-------- Provided material
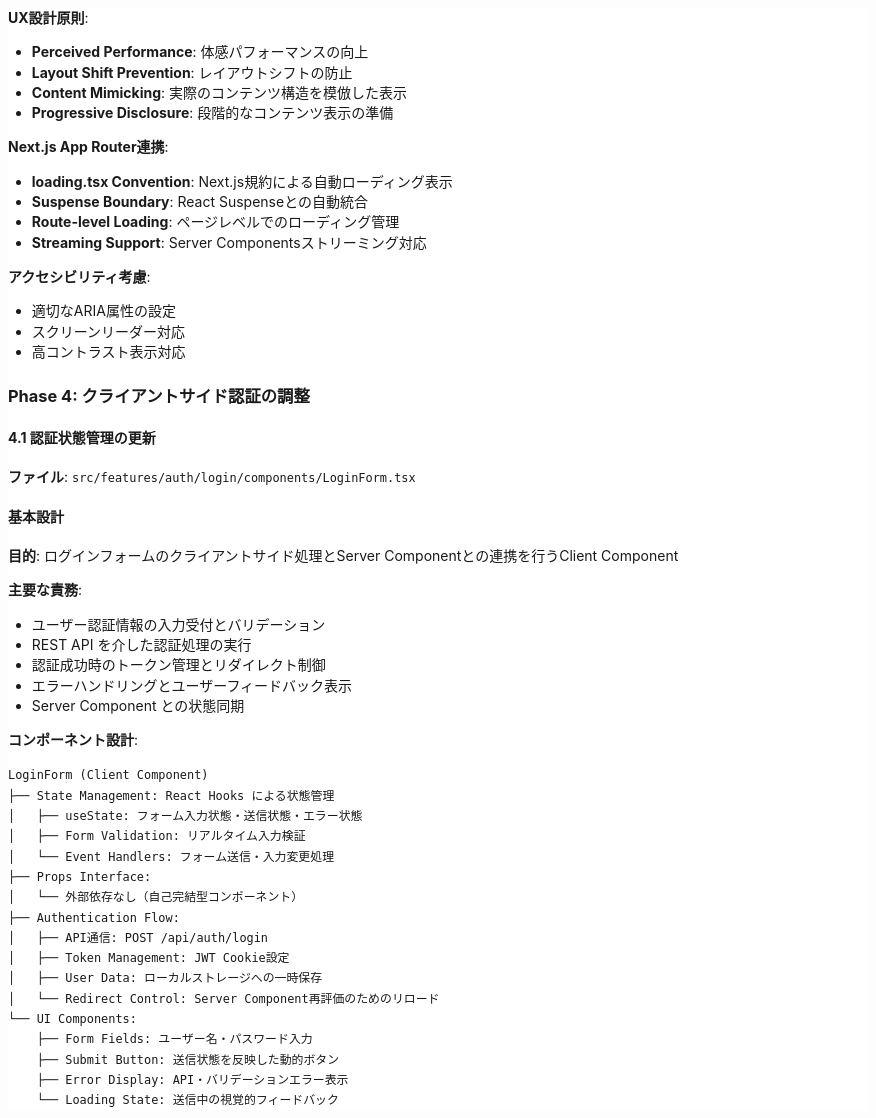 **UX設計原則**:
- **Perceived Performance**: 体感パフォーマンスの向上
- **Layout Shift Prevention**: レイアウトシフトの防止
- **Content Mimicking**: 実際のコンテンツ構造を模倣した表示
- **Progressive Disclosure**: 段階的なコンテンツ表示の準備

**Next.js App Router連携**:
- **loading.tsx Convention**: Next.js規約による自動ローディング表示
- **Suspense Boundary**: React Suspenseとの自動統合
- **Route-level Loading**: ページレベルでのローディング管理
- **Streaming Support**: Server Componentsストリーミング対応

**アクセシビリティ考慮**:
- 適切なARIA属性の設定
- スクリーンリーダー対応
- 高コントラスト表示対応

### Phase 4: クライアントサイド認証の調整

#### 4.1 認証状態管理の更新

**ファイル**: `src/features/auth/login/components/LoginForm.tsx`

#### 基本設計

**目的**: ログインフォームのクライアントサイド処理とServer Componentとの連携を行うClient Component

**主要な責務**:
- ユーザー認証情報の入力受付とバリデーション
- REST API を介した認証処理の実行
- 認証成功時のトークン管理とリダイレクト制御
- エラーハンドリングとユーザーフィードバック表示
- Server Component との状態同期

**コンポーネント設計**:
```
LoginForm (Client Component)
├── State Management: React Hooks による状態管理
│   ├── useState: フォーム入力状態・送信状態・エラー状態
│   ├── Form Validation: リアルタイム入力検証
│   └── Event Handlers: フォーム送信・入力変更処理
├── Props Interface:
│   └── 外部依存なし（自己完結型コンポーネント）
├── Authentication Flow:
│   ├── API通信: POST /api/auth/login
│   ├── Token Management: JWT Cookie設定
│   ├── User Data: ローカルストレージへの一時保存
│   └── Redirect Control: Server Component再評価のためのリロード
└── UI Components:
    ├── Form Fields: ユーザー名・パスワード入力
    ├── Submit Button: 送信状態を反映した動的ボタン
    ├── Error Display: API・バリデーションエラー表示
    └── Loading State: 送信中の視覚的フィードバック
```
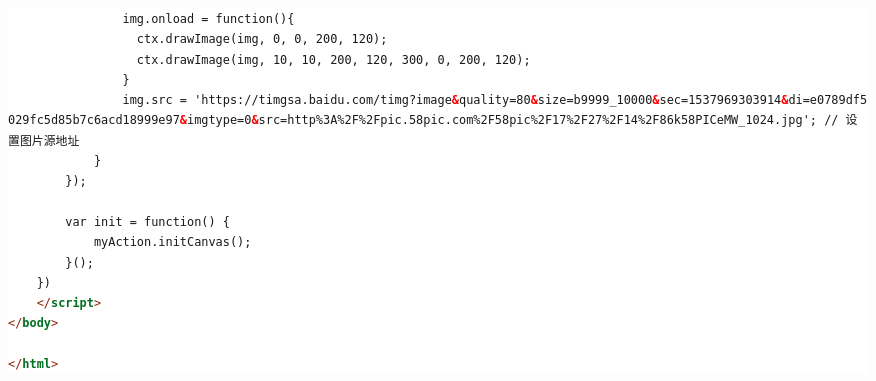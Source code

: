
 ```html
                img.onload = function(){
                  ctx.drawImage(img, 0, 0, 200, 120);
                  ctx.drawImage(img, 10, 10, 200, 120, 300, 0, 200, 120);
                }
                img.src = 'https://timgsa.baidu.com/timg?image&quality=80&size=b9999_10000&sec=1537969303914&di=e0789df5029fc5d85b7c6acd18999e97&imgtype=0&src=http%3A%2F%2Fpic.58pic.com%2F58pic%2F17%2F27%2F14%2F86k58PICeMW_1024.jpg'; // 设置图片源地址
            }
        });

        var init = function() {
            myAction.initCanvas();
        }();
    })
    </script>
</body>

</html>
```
----------------
-------- Provided material
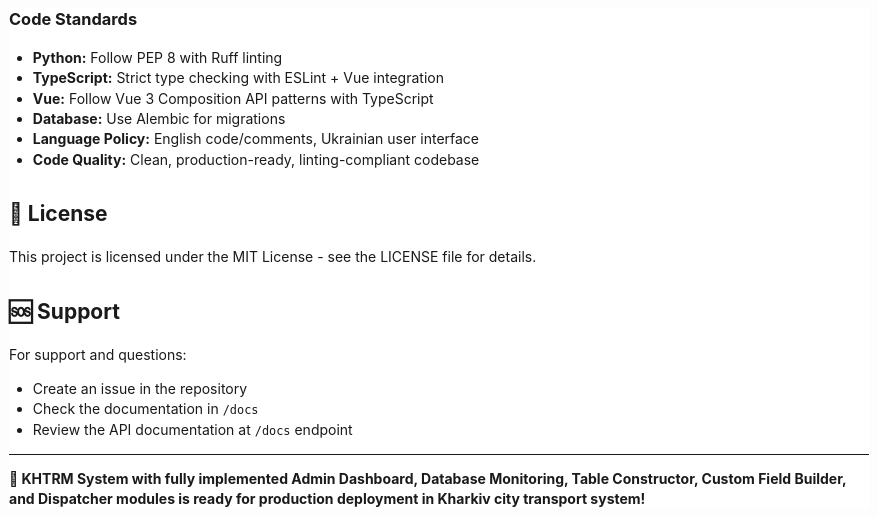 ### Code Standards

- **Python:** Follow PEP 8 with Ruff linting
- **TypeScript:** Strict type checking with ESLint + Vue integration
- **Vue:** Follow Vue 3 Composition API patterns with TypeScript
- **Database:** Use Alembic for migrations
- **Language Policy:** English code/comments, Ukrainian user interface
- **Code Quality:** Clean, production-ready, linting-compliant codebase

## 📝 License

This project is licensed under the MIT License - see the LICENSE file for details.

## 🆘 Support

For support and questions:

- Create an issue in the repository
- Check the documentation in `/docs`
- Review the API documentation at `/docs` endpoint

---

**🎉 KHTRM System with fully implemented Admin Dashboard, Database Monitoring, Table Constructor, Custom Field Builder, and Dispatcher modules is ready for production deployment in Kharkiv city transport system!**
----------------
-------- Provided material
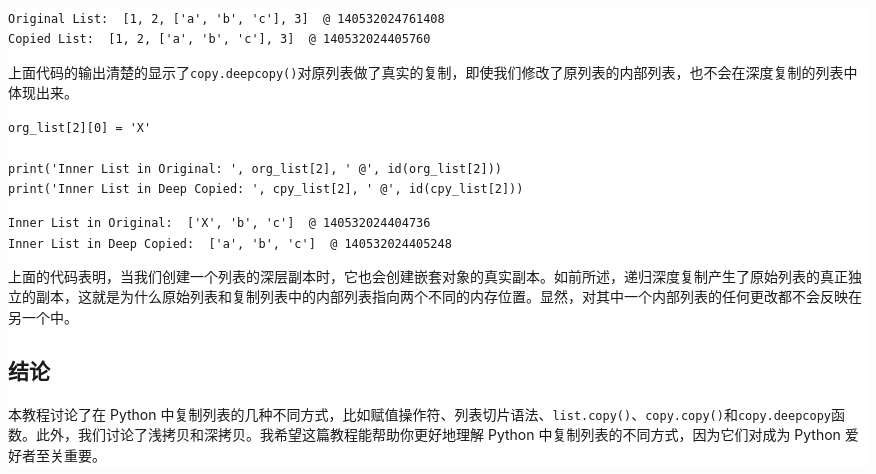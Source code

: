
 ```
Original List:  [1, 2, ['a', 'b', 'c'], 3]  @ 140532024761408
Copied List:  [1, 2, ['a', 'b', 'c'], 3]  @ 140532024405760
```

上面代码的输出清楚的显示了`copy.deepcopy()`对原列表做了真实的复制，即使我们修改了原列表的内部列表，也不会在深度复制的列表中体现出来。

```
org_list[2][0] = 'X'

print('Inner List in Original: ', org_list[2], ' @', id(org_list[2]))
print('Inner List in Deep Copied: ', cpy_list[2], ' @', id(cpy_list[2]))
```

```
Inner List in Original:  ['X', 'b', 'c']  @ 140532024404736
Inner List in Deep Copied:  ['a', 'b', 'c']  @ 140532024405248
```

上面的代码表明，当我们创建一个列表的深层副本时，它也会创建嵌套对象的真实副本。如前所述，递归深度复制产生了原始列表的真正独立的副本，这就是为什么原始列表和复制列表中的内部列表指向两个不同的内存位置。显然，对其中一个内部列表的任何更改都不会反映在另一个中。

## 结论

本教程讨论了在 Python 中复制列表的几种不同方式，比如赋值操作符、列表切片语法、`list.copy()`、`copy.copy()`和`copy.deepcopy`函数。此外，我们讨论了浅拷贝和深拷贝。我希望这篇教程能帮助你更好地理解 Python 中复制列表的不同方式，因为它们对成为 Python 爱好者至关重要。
----------------
### Exercise brief
Look above for the line with "For support and" and the line with "city transport system!**"; transcribe both and all lines in between, exactly, and nothing else.

### Written solution
For support and questions:

- Create an issue in the repository
- Check the documentation in `/docs`
- Review the API documentation at `/docs` endpoint

---

**🎉 KHTRM System with fully implemented Admin Dashboard, Database Monitoring, Table Constructor, Custom Field Builder, and Dispatcher modules is ready for production deployment in Kharkiv city transport system!**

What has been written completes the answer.